Give again only those lines from the start of the entries through the line holding "The **Transaction Processing", leaving them as they are.

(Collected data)
• • • • • • •

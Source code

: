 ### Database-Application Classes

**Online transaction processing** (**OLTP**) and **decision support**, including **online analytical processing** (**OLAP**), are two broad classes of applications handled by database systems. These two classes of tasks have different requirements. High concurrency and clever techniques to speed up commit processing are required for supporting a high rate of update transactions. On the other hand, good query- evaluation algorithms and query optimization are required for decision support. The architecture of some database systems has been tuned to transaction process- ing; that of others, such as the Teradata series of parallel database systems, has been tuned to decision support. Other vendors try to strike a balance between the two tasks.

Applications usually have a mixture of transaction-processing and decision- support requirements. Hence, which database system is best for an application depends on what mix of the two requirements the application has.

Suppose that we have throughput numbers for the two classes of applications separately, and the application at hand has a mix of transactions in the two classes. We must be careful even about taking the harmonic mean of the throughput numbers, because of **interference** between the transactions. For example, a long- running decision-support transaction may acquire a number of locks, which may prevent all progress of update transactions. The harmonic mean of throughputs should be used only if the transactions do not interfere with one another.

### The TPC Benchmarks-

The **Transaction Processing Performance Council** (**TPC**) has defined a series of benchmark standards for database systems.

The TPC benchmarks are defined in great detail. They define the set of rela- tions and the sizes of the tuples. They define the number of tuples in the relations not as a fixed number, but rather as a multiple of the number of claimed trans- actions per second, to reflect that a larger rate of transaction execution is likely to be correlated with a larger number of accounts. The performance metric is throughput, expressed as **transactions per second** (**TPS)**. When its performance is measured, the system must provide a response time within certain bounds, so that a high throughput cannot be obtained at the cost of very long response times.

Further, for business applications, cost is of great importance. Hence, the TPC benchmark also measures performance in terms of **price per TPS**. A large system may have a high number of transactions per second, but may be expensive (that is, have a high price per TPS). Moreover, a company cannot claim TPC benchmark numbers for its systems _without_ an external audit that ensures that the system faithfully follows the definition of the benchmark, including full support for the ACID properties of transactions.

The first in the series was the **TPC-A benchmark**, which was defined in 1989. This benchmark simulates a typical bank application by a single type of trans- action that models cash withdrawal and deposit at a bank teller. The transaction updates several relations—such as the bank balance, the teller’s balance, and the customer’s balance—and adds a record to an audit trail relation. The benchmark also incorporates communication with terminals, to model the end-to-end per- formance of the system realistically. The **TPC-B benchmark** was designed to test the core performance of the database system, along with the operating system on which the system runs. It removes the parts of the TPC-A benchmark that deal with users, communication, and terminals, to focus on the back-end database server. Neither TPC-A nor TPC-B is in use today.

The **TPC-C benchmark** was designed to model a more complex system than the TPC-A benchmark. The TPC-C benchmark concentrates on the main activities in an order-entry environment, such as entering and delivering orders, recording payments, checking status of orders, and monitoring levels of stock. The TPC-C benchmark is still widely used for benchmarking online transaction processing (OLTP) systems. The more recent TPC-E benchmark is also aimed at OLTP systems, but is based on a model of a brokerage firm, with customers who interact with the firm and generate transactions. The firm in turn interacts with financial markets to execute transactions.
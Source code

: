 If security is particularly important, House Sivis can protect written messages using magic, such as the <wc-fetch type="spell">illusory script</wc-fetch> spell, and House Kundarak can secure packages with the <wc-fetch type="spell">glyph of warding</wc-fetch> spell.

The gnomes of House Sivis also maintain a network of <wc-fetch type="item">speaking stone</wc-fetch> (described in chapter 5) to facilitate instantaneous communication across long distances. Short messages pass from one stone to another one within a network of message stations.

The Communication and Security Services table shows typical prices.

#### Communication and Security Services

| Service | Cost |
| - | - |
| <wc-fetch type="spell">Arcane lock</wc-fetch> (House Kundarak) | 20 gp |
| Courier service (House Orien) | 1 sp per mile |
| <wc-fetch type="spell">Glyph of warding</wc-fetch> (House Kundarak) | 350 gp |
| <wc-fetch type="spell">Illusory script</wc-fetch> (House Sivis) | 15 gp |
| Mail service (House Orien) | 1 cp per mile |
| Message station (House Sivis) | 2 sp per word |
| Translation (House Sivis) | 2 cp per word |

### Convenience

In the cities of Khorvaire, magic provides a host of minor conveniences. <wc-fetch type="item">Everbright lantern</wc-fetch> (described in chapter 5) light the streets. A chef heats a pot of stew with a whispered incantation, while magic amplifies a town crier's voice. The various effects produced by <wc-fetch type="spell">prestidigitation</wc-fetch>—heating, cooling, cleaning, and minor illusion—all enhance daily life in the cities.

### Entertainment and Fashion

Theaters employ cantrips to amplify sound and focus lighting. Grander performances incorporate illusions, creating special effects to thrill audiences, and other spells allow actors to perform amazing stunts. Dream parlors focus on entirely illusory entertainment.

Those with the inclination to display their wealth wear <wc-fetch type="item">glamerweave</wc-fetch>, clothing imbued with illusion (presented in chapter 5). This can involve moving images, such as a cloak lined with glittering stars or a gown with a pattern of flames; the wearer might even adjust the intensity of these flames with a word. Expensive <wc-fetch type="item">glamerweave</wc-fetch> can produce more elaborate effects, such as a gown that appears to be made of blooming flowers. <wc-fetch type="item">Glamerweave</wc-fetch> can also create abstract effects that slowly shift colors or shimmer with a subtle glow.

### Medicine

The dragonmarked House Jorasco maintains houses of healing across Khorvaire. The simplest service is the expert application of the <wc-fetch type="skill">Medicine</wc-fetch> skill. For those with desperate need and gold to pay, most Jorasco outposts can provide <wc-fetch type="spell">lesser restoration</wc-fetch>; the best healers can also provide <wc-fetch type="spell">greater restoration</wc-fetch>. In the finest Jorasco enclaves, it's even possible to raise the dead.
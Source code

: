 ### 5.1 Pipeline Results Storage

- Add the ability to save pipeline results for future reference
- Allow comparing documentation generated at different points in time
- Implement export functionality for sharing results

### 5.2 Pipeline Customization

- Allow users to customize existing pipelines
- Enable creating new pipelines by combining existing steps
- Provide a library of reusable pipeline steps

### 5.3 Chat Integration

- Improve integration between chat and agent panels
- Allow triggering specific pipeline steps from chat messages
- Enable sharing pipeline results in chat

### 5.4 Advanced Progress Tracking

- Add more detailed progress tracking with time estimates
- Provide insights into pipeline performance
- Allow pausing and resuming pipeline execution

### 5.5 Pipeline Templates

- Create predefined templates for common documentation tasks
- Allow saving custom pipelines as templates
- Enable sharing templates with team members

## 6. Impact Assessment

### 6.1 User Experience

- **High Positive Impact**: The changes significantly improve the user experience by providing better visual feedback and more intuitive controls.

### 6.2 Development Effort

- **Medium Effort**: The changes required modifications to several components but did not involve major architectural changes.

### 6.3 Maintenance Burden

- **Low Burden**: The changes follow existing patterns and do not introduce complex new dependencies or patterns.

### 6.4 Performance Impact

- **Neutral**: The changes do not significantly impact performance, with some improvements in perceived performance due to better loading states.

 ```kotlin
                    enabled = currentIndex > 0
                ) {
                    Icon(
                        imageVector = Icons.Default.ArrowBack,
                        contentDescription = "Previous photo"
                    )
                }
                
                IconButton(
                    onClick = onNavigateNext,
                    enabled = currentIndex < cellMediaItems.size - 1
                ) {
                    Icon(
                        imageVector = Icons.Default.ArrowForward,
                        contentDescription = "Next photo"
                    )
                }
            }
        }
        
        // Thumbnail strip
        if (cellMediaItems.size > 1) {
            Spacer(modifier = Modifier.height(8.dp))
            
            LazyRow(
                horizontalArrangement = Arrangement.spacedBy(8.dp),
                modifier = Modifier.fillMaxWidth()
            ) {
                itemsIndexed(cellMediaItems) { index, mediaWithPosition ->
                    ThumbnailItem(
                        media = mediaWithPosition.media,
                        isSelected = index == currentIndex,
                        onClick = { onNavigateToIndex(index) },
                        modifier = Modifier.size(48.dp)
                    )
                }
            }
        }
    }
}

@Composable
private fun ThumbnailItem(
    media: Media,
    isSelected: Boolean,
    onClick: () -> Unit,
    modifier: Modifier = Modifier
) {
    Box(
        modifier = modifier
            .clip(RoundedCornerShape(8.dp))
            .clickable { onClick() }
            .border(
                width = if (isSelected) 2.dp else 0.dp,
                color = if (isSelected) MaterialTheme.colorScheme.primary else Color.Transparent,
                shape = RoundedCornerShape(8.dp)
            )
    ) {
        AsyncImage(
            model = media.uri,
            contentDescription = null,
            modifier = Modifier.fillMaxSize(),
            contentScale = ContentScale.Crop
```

• • • • • • •

Written answer
Source code

: ### Database-Application Classes

**Online transaction processing** (**OLTP**) and **decision support**, including **online analytical processing** (**OLAP**), are two broad classes of applications handled by database systems. These two classes of tasks have different requirements. High concurrency and clever techniques to speed up commit processing are required for supporting a high rate of update transactions. On the other hand, good query- evaluation algorithms and query optimization are required for decision support. The architecture of some database systems has been tuned to transaction process- ing; that of others, such as the Teradata series of parallel database systems, has been tuned to decision support. Other vendors try to strike a balance between the two tasks.

Applications usually have a mixture of transaction-processing and decision- support requirements. Hence, which database system is best for an application depends on what mix of the two requirements the application has.

Suppose that we have throughput numbers for the two classes of applications separately, and the application at hand has a mix of transactions in the two classes. We must be careful even about taking the harmonic mean of the throughput numbers, because of **interference** between the transactions. For example, a long- running decision-support transaction may acquire a number of locks, which may prevent all progress of update transactions. The harmonic mean of throughputs should be used only if the transactions do not interfere with one another.

### The TPC Benchmarks-

The **Transaction Processing Performance Council** (**TPC**) has defined a series of benchmark standards for database systems.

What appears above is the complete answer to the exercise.